The panelists named the challenges young people were facing when participating in the democratic system. Besides unemployment, underemployment and poverty, the young generation still lived in a culture which was dominated by the elders. Moreover, some of the panelists pointed out that most of the legal structures, which should ensure youth participation, were manipulated by the NRM and made it very difficult for independent candidates to fill powerful positions.

Just like the other debates, the format of the debate allowed strong interactions between the panelists and the audience. After every panel session, Mr. Michael Mugisha, Technical Advisor with UNIFOG and co-moderator of the debate, collected comments and questions from the audience. The audience mainly discussed the issue of poverty, unemployment, and – consequentially - bribery and corruption. Some participants described the vicious cycle of high unemployment rates among young people which lead to poverty which provided the ground for bribery and corruption which, in turn, resulted in poor leadership instead of solving the unemployment problem.

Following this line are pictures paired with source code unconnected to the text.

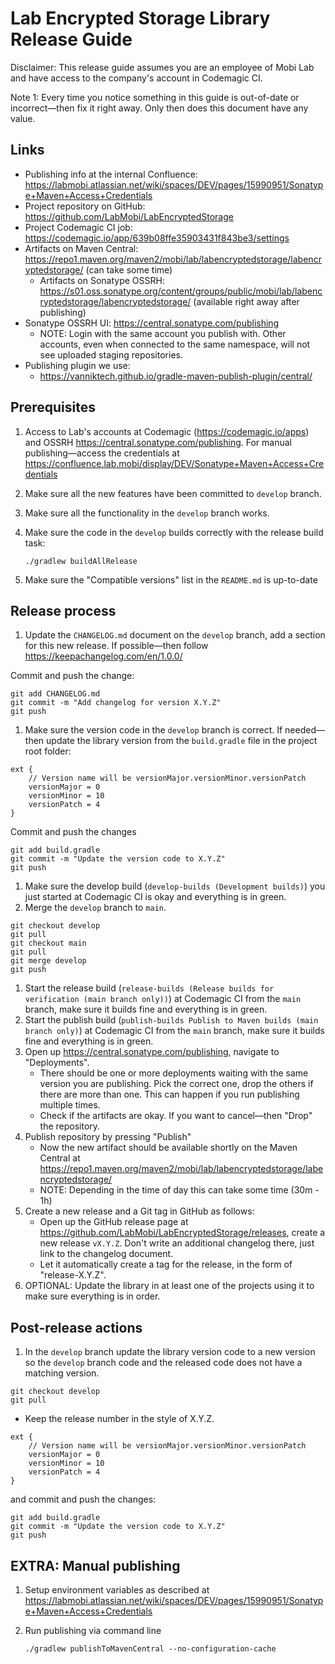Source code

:# Lab Encrypted Storage Library Release Guide

Disclaimer: This release guide assumes you are an employee of Mobi Lab and have access to the company's account in Codemagic CI.

Note 1: Every time you notice something in this guide is out-of-date or incorrect—then fix it right away. Only then does this document have any value.

## Links

- Publishing info at the internal Confluence: https://labmobi.atlassian.net/wiki/spaces/DEV/pages/15990951/Sonatype+Maven+Access+Credentials
- Project repository on GitHub: https://github.com/LabMobi/LabEncryptedStorage
- Project Codemagic CI job: https://codemagic.io/app/639b08ffe35903431f843be3/settings
- Artifacts on Maven Central: https://repo1.maven.org/maven2/mobi/lab/labencryptedstorage/labencryptedstorage/ (can take some time)
  - Artifacts on Sonatype OSSRH: https://s01.oss.sonatype.org/content/groups/public/mobi/lab/labencryptedstorage/labencryptedstorage/ (available right away after publishing)
- Sonatype OSSRH UI: https://central.sonatype.com/publishing
  - NOTE: Login with the same account you publish with. Other accounts, even when connected to the same namespace, will not see uploaded staging repositories.
- Publishing plugin we use:
  - https://vanniktech.github.io/gradle-maven-publish-plugin/central/

## Prerequisites

1. Access to Lab's accounts at Codemagic (https://codemagic.io/apps) and OSSRH https://central.sonatype.com/publishing. For manual publishing—access the credentials at https://confluence.lab.mobi/display/DEV/Sonatype+Maven+Access+Credentials

2. Make sure all the new features have been committed to `develop` branch.

3. Make sure all the functionality in the `develop` branch works.

4. Make sure the code in the `develop` builds correctly with the release build task:

   ```
   ./gradlew buildAllRelease
   ```

5. Make sure the "Compatible versions" list in the `README.md` is up-to-date

## Release process

1. Update the `CHANGELOG.md` document on the `develop` branch, add a section for this new release. If possible—then follow https://keepachangelog.com/en/1.0.0/

Commit and push the change:

```
git add CHANGELOG.md
git commit -m "Add changelog for version X.Y.Z"
git push
```

1. Make sure the version code in the `develop` branch is correct. If needed—then update the library version from the `build.gradle` file in the project root folder:

```
ext {
    // Version name will be versionMajor.versionMinor.versionPatch
    versionMajor = 0
    versionMinor = 10
    versionPatch = 4
}
```

Commit and push the changes

```
git add build.gradle
git commit -m "Update the version code to X.Y.Z"
git push
```

1. Make sure the develop build (`develop-builds (Development builds)`) you just started at Codemagic CI is okay and everything is in green.
2. Merge the `develop` branch to `main`.

```
git checkout develop
git pull
git checkout main
git pull
git merge develop
git push
```

1. Start the release build (`release-builds (Release builds for verification (main branch only))`) at Codemagic CI from the `main` branch, make sure it builds fine and everything is in green.
2. Start the publish build (`publish-builds Publish to Maven builds (main branch only)`) at Codemagic CI from the `main` branch, make sure it builds fine and everything is in green.
3. Open up https://central.sonatype.com/publishing, navigate to "Deployments".
   - There should be one or more deployments waiting with the same version you are publishing. Pick the correct one, drop the others if there are more than one. This can happen if you run publishing multiple times.
   - Check if the artifacts are okay. If you want to cancel—then "Drop" the repository.
4. Publish repository by pressing "Publish"
   - Now the new artifact should be available shortly on the Maven Central at https://repo1.maven.org/maven2/mobi/lab/labencryptedstorage/labencryptedstorage/
   - NOTE: Depending in the time of day this can take some time (30m - 1h)
5. Create a new release and a Git tag in GitHub as follows:
   - Open up the GitHub release page at https://github.com/LabMobi/LabEncryptedStorage/releases, create a new release `vX.Y.Z`. Don't write an additional changelog there, just link to the changelog document.
   - Let it automatically create a tag for the release, in the form of "release-X.Y.Z".
6. OPTIONAL: Update the library in at least one of the projects using it to make sure everything is in order.

## Post-release actions

1. In the `develop` branch update the library version code to a new version so the `develop` branch code and the released code does not have a matching version.

```
git checkout develop 
git pull 
```

- Keep the release number in the style of X.Y.Z.

```
ext {
    // Version name will be versionMajor.versionMinor.versionPatch
    versionMajor = 0
    versionMinor = 10
    versionPatch = 4
}
```

and commit and push the changes:

```
git add build.gradle
git commit -m "Update the version code to X.Y.Z"
git push
```

## EXTRA: Manual publishing

1. Setup environment variables as described at https://labmobi.atlassian.net/wiki/spaces/DEV/pages/15990951/Sonatype+Maven+Access+Credentials

2. Run publishing via command line

   ```
   ./gradlew publishToMavenCentral --no-configuration-cache
   ```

The panelists were asked to find solutions for the current participation problems of the youth. Ms. Atukwatse was of the opinion that only the government was able to break the vicious cycle in creating new jobs. Ms. Mulerwa argued that more civic education was needed and blamed civil society for only being active during the election period. She directly addressed the KAS representatives and asked whether KAS was planning more youth debates after the elections. Mr. Mathias Kamp, Country Representative of KAS in Uganda, used the opportunity to explain the work of KAS in Uganda in more detail. He agreed with Ms. Mulerwa and emphasized the strong partnership between UNIFOG and KAS, which led to the success of the youth debate series. Moreover, he pointed out the historical background of KAS in Uganda and explained that KAS had been working in Uganda since decades and was engaged with civil society not only during election time but also throughout the whole legislation period.

Following that, the audience had the chance to present solutions and a possible ways forward. Some participants mentioned more effective use of social media to mobilize young people across the country. Another participant called upon the audience to stop the blame game when discussing effective youth participation and rather take action. She argued that the responsibility to ensure meaningful youth engagement was diverted into many hands but until the youth found a way forward, society would not change.

In the end, Mr. Kamp gave closing remarks and emphasized the success of the event. Once again he made clear that KAS was willing to continue the strong partnership with UNIFOG and had the ambition to expand its work upcountry to reach more young people countrywide.